━━ Input records ━━

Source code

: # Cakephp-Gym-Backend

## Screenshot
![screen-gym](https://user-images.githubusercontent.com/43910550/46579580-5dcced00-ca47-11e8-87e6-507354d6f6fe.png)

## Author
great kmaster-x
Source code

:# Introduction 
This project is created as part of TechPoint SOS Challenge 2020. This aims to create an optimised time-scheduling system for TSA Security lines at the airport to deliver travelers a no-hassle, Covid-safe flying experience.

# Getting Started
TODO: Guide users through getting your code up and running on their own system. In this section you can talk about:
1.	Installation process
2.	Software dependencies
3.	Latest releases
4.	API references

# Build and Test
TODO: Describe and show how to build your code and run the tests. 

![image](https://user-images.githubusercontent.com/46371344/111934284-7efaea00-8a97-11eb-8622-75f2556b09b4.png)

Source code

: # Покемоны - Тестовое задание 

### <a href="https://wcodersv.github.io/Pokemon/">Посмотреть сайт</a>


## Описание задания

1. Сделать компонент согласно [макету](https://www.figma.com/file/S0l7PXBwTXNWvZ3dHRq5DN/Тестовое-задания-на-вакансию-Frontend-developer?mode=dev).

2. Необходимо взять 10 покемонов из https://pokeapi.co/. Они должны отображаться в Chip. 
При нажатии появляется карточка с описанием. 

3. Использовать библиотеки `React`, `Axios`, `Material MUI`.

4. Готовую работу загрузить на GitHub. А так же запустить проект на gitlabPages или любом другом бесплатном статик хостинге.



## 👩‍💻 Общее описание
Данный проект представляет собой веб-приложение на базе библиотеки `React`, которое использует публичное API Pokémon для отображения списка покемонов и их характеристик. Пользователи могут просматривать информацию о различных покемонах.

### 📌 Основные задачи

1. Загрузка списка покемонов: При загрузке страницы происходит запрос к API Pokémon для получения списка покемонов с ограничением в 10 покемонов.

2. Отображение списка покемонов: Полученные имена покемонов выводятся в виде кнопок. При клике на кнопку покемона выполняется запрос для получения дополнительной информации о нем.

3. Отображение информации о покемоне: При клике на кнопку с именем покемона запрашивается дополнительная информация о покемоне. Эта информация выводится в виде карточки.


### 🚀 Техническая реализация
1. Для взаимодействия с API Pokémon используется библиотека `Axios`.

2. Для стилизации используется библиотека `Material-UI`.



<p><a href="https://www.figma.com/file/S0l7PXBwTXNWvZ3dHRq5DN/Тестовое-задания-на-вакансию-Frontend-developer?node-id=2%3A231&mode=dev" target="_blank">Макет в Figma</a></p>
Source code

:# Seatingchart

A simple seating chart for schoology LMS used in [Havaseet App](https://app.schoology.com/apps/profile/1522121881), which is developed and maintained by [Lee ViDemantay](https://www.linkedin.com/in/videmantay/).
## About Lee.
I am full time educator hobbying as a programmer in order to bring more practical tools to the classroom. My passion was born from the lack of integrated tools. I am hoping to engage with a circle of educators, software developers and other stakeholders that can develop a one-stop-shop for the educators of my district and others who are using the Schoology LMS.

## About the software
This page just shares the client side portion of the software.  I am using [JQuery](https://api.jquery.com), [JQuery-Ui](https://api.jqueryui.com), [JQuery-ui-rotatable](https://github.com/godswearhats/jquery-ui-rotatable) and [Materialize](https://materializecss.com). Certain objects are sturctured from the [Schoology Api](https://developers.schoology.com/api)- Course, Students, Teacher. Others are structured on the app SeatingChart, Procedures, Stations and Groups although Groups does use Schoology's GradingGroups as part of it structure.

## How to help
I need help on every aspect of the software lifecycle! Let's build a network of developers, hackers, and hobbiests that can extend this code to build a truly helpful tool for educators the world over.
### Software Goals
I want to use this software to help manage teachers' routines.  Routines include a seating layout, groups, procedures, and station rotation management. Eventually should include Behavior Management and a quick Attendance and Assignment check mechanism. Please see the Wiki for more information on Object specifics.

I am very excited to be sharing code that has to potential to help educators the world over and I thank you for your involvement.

━━━

Only one stretch of the data above is needed. Restate it word for word, from the line containing "4. Готовую работу" through the line containing "2. Отображение списка", both ends included.

4. Готовую работу загрузить на GitHub. А так же запустить проект на gitlabPages или любом другом бесплатном статик хостинге.



## 👩‍💻 Общее описание
Данный проект представляет собой веб-приложение на базе библиотеки `React`, которое использует публичное API Pokémon для отображения списка покемонов и их характеристик. Пользователи могут просматривать информацию о различных покемонах.

### 📌 Основные задачи

1. Загрузка списка покемонов: При загрузке страницы происходит запрос к API Pokémon для получения списка покемонов с ограничением в 10 покемонов.

2. Отображение списка покемонов: Полученные имена покемонов выводятся в виде кнопок. При клике на кнопку покемона выполняется запрос для получения дополнительной информации о нем.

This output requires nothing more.